2002 Denver Annual Meeting (October 27-30, 2002)

Paper No. 3
Presentation Time: 8:40 AM

LITHOSTRATIGRAPHIC FRAMEWORK OF THE CRATER-FILL DEPOSITS: WESTERN ANNULAR TROUGH, CHESAPEAKE BAY IMPACT CRATER


POWARS, David S.1, GOHN, Gregory S.1, EDWARDS, Lucy E.1, CATCHINGS, Rufus D.2, BRUCE, T. Scott3, JOHNSON, Gerald H.4 and POAG, C. Wylie5, (1)U.S. Geol Survey, 926A National Center, Reston, VA 20192, (2)US Geol Survey, 345 Middlefield Rd, MS-977, Menlo Park, CA 94025-3591, (3)Virginia Dept. of Environmental Quality, Richmond, VA 23240, (4)Geology Department, College of William and Mary, Williamsburg, VA 23187, (5)US Geol Survey, 384 Woods Hole Rd, Woods Hole, MA 02543-1598, dspowars@usgs.gov

Over the last decade, continuous cores and seismic-reflection surveys have revealed the buried, 90-km-wide, complex, late Eocene Chesapeake Bay impact crater. A 38-km-wide, 1.6-km-deep excavated inner basin is surrounded successively by a crystalline-rock peak ring, a 21- to 31-km-wide, flat-floored annular trough (that contains disrupted sediments, a slumped terrace zone, and a steep gullied escarpment), and a 35-km-wide outer fracture zone. Good correlation exists between the first high-resolution seismic-reflection survey across the structure’s southwestern margin and three recently drilled deep coreholes in the western part of the annular trough (located 23, 20, and 8 km outside the inner basin). The cores confirm the presence of thick (up to 430-m) impact-generated debris beneath 140-350 m of post-impact sediments. The impact-generated debris consists of a variable pile of fluidized, fractured, and catastrophically jumbled sediments characterized by a three-part physical stratigraphy. Unit A, which overlies crystalline basement rocks, consists of up to 200 m of parautochthonous Lower Cretaceous sediments disrupted by relatively short, subvertical to low-angle faults interpreted to represent tensional faulting during late-stage gravitational collapse. Unit A contains fluidized sands in its upper part. Marine seismic data show an outer-rim, slump or fault block up to 2 km long and 1 km thick where unit A apparently becomes much thicker.

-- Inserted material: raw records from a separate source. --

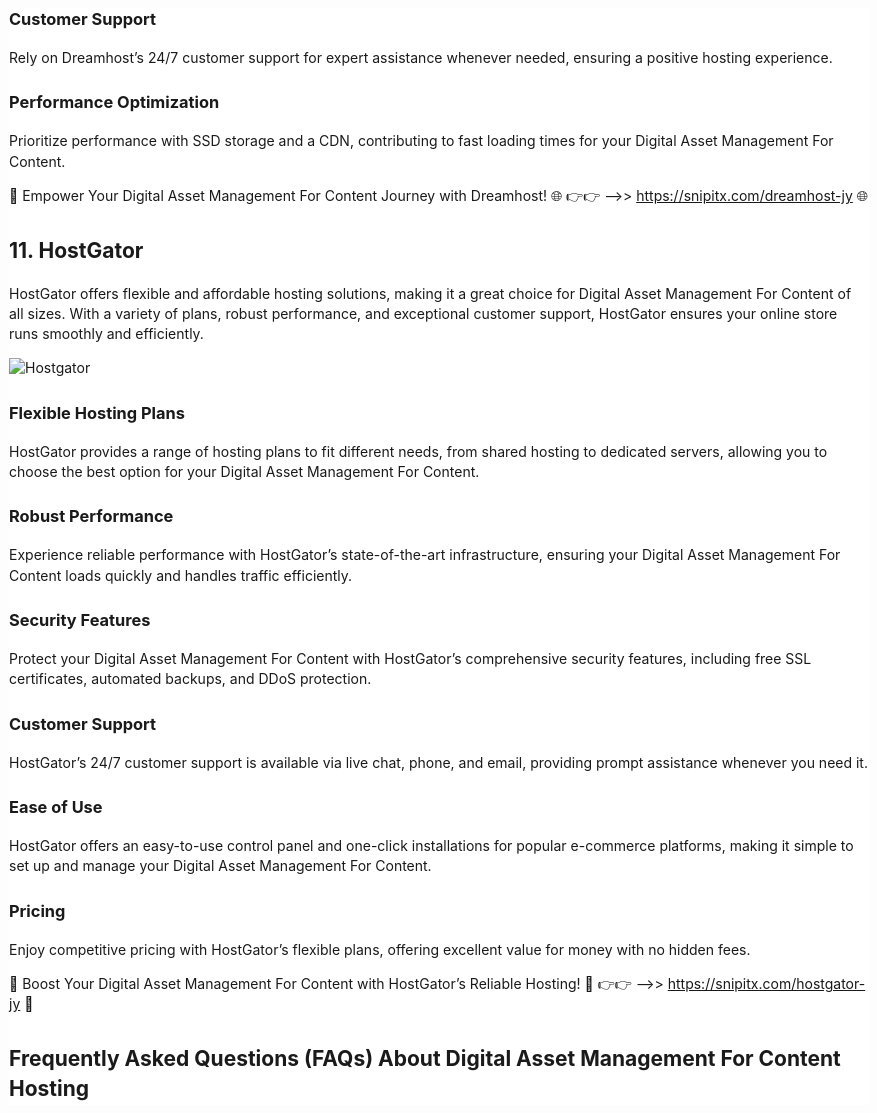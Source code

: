 ### Customer Support
Rely on Dreamhost’s 24/7 customer support for expert assistance whenever needed, ensuring a positive hosting experience.

### Performance Optimization
Prioritize performance with SSD storage and a CDN, contributing to fast loading times for your Digital Asset Management For Content.

🚀 Empower Your Digital Asset Management For Content Journey with Dreamhost! 🌐
👉👉 -->> https://snipitx.com/dreamhost-jy 🌐

## 11. HostGator

HostGator offers flexible and affordable hosting solutions, making it a great choice for Digital Asset Management For Content of all sizes. With a variety of plans, robust performance, and exceptional customer support, HostGator ensures your online store runs smoothly and efficiently.

![Hostgator](https://i.imgur.com/SNC0dSu.jpeg "Hostgator Hosting")

### Flexible Hosting Plans
HostGator provides a range of hosting plans to fit different needs, from shared hosting to dedicated servers, allowing you to choose the best option for your Digital Asset Management For Content.

### Robust Performance
Experience reliable performance with HostGator’s state-of-the-art infrastructure, ensuring your Digital Asset Management For Content loads quickly and handles traffic efficiently.

### Security Features
Protect your Digital Asset Management For Content with HostGator’s comprehensive security features, including free SSL certificates, automated backups, and DDoS protection.

### Customer Support
HostGator’s 24/7 customer support is available via live chat, phone, and email, providing prompt assistance whenever you need it.

### Ease of Use
HostGator offers an easy-to-use control panel and one-click installations for popular e-commerce platforms, making it simple to set up and manage your Digital Asset Management For Content.

### Pricing
Enjoy competitive pricing with HostGator’s flexible plans, offering excellent value for money with no hidden fees.

🌟 Boost Your Digital Asset Management For Content with HostGator’s Reliable Hosting! 🚀
👉👉 -->> https://snipitx.com/hostgator-jy 🚀

## Frequently Asked Questions (FAQs) About Digital Asset Management For Content Hosting
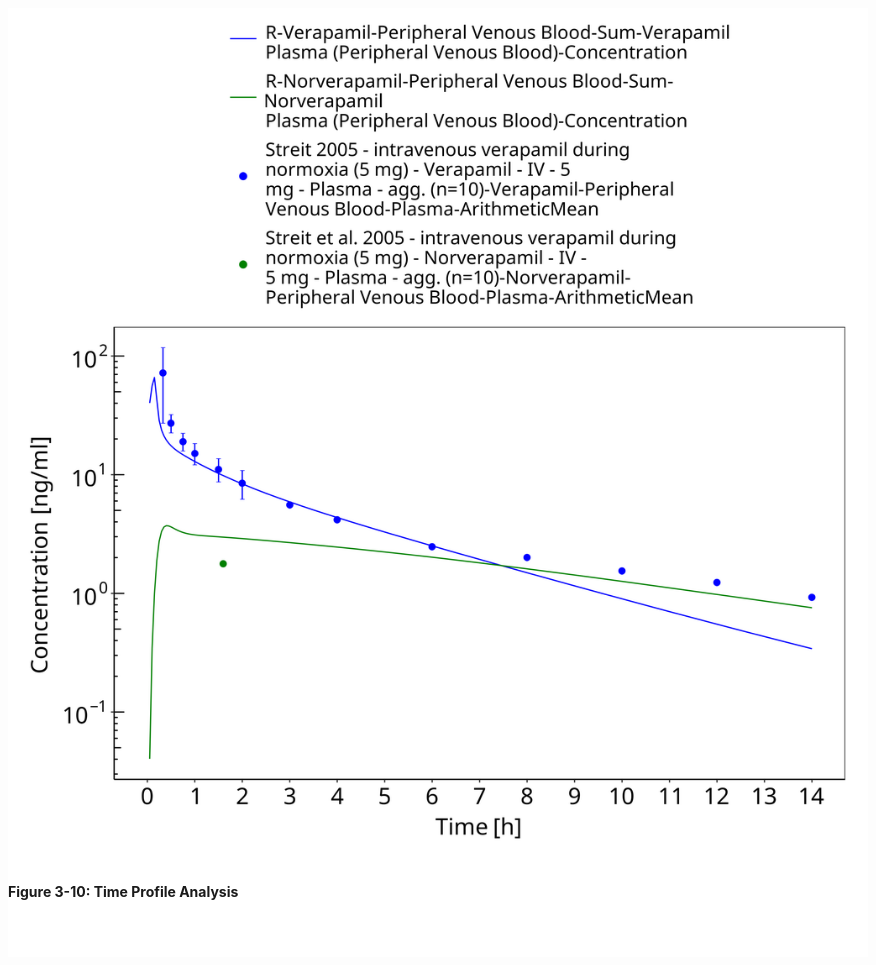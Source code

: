 <a id="figure-3-10"></a>

![](images/006_section_results-and-discussion/009_section_ct-profiles/8_time_profile_plot_Verapamil_iv_Verapamil_5_mg_SD__5min___Streit_2005__n_10.png)



**Figure 3-10: Time Profile Analysis**


<br>
<br>
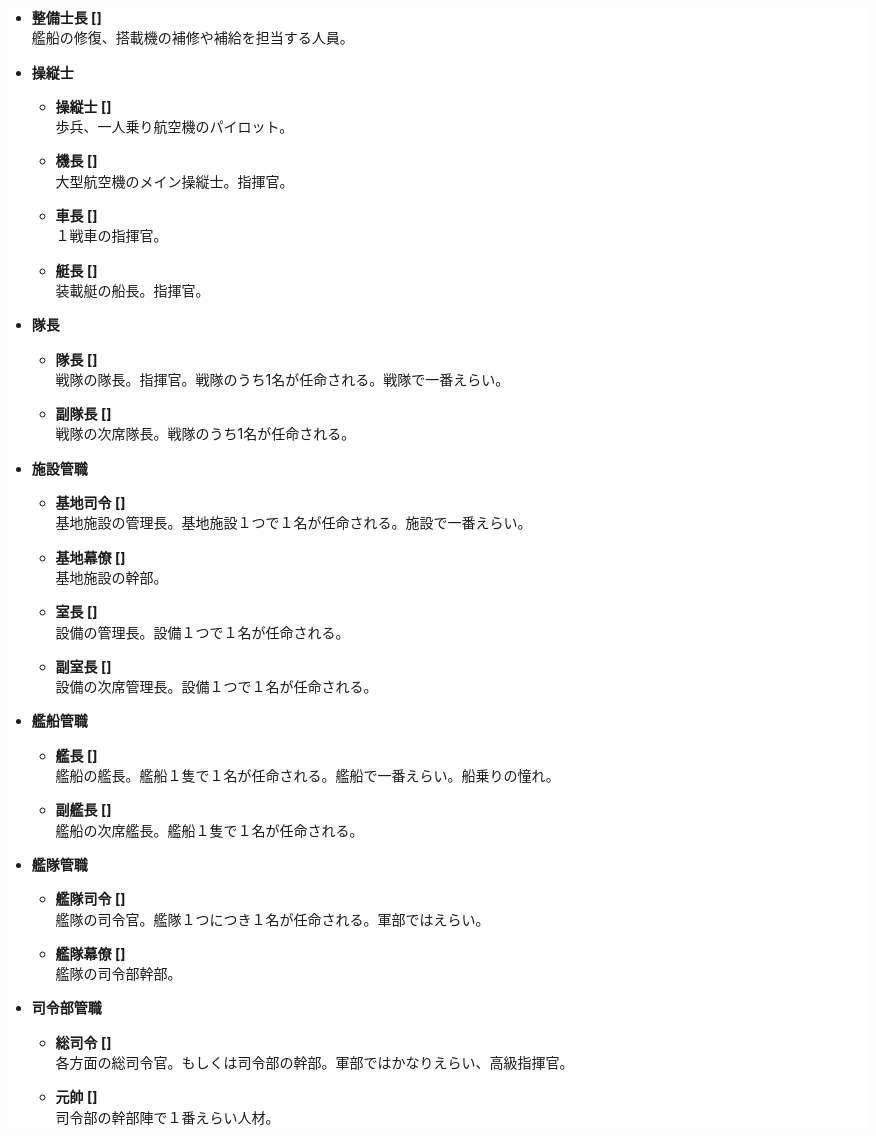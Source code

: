   * **整備士長 []**  
    艦船の修復、搭載機の補修や補給を担当する人員。  

* **操縦士**  
  
  * **操縦士 []**  
    歩兵、一人乗り航空機のパイロット。  
  
  * **機長 []**  
    大型航空機のメイン操縦士。指揮官。  
  
  * **車長 []**  
    １戦車の指揮官。  
  
  * **艇長 []**  
    装載艇の船長。指揮官。  

* **隊長**  
  
  * **隊長 []**  
    戦隊の隊長。指揮官。戦隊のうち1名が任命される。戦隊で一番えらい。  
  
  * **副隊長 []**  
    戦隊の次席隊長。戦隊のうち1名が任命される。  

* **施設管職**  
  
  * **基地司令 []**  
    基地施設の管理長。基地施設１つで１名が任命される。施設で一番えらい。  
  
  * **基地幕僚 []**  
    基地施設の幹部。  
  
  * **室長 []**  
    設備の管理長。設備１つで１名が任命される。  
  
  * **副室長 []**  
    設備の次席管理長。設備１つで１名が任命される。  

* **艦船管職**  
  
  * **艦長 []**  
    艦船の艦長。艦船１隻で１名が任命される。艦船で一番えらい。船乗りの憧れ。  
  
  * **副艦長 []**  
    艦船の次席艦長。艦船１隻で１名が任命される。  

* **艦隊管職**  
  
  * **艦隊司令 []**  
    艦隊の司令官。艦隊１つにつき１名が任命される。軍部ではえらい。  
  
  * **艦隊幕僚 []**  
    艦隊の司令部幹部。  

* **司令部管職**  
  
  * **総司令 []**  
    各方面の総司令官。もしくは司令部の幹部。軍部ではかなりえらい、高級指揮官。  
  
  * **元帥 []**  
    司令部の幹部陣で１番えらい人材。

Middle unit B consists of a clast-supported breccia up to 340 m thick containing disruption zones of strongly deformed clasts (4 mm to 1 m), disaggregated sediments from the Lower Cretaceous section, disaggregated glauconitic Tertiary sediments, and sporadic crystalline-rock clasts separated by zones of moderately deformed Lower Cretaceous megaclasts (1-25 m). Unit B shows extensive fluidization, mixing, and localized scour and fill. Above unit B, the Exmore beds consist of 30 to 92 m of matrix-supported, muddy, quartz-glauconite sand having clasts of pre-impact Tertiary and Cretaceous sediments (granules to meters), brecciated crystalline-rock clasts, rare shocked quartz, and partially melted dinoflagellates. Multiple Exmore depositional sequences appear as shingled reflections on the high-resolution seismic survey.